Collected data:
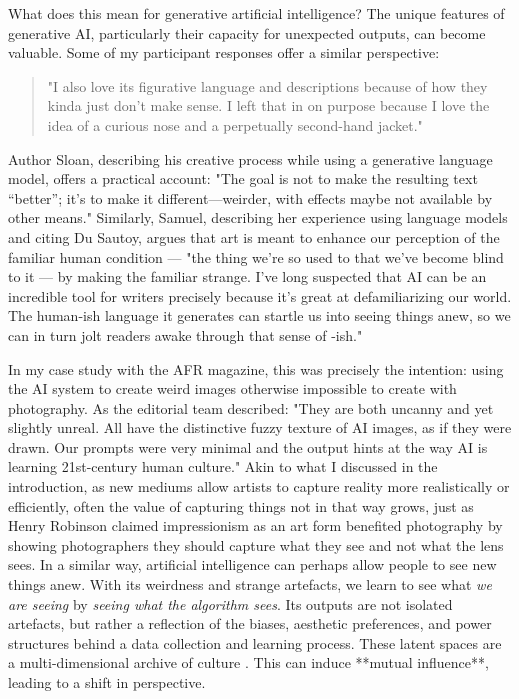 What does this mean for generative artificial intelligence? The unique features of generative AI, particularly their capacity for unexpected outputs, can become valuable. Some of my participant responses offer a similar perspective:

\begin{quote}
"I also love its figurative language and descriptions because of how they kinda just don't make sense. I left that in on purpose because I love the idea of a curious nose and a perpetually second-hand jacket."
\end{quote}

Author Sloan, describing his creative process while using a generative language model, offers a practical account: "The goal is not to make the resulting text “better”; it’s to make it different—weirder, with effects maybe not available by other means." Similarly, Samuel, describing her experience using language models and citing Du Sautoy, argues that art is meant to enhance our perception of the familiar human condition — "the thing we’re so used to that we’ve become blind to it — by making the familiar strange. I’ve long suspected that AI can be an incredible tool for writers precisely because it’s great at defamiliarizing our world. The human-ish language it generates can startle us into seeing things anew, so we can in turn jolt readers awake through that sense of -ish."

In my case study with the AFR magazine, this was precisely the intention: using the AI system to create weird images otherwise impossible to create with photography. As the editorial team described: "They are both uncanny and yet slightly unreal. All have the distinctive fuzzy texture of AI images, as if they were drawn. Our prompts were very minimal and the output hints at the way AI is learning 21st-century human culture." Akin to what I discussed in the introduction, as new mediums allow artists to capture reality more realistically or efficiently, often the value of capturing things not in that way grows, just as Henry Robinson claimed impressionism as an art form benefited photography by showing photographers they should capture what they see and not what the lens sees. In a similar way, artificial intelligence can perhaps allow people to see new things anew. With its weirdness and strange artefacts, we learn to see what \textit{we are seeing} by \textit{seeing what the algorithm sees}. Its outputs are not isolated artefacts, but rather a reflection of the biases, aesthetic preferences, and power structures behind a data collection and learning process. These latent spaces are a multi-dimensional archive of culture \cite{Schaerf2024-gf, Cetinic2022-tw, Rodriguez-Ortega2022-ak, Salvaggio2023-cv}. This can induce **mutual influence**, leading to a shift in perspective.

What to work on. Above are the entries; write them out again exactly, omitting the pictures.

Solution below.
 What does this mean for generative artificial intelligence? The unique features of generative AI, particularly their capacity for unexpected outputs, can become valuable. Some of my participant responses offer a similar perspective:

\begin{quote}
"I also love its figurative language and descriptions because of how they kinda just don't make sense. I left that in on purpose because I love the idea of a curious nose and a perpetually second-hand jacket."
\end{quote}

Author Sloan, describing his creative process while using a generative language model, offers a practical account: "The goal is not to make the resulting text “better”; it’s to make it different—weirder, with effects maybe not available by other means." Similarly, Samuel, describing her experience using language models and citing Du Sautoy, argues that art is meant to enhance our perception of the familiar human condition — "the thing we’re so used to that we’ve become blind to it — by making the familiar strange. I’ve long suspected that AI can be an incredible tool for writers precisely because it’s great at defamiliarizing our world. The human-ish language it generates can startle us into seeing things anew, so we can in turn jolt readers awake through that sense of -ish."

In my case study with the AFR magazine, this was precisely the intention: using the AI system to create weird images otherwise impossible to create with photography. As the editorial team described: "They are both uncanny and yet slightly unreal. All have the distinctive fuzzy texture of AI images, as if they were drawn. Our prompts were very minimal and the output hints at the way AI is learning 21st-century human culture." Akin to what I discussed in the introduction, as new mediums allow artists to capture reality more realistically or efficiently, often the value of capturing things not in that way grows, just as Henry Robinson claimed impressionism as an art form benefited photography by showing photographers they should capture what they see and not what the lens sees. In a similar way, artificial intelligence can perhaps allow people to see new things anew. With its weirdness and strange artefacts, we learn to see what \textit{we are seeing} by \textit{seeing what the algorithm sees}. Its outputs are not isolated artefacts, but rather a reflection of the biases, aesthetic preferences, and power structures behind a data collection and learning process. These latent spaces are a multi-dimensional archive of culture \cite{Schaerf2024-gf, Cetinic2022-tw, Rodriguez-Ortega2022-ak, Salvaggio2023-cv}. This can induce **mutual influence**, leading to a shift in perspective.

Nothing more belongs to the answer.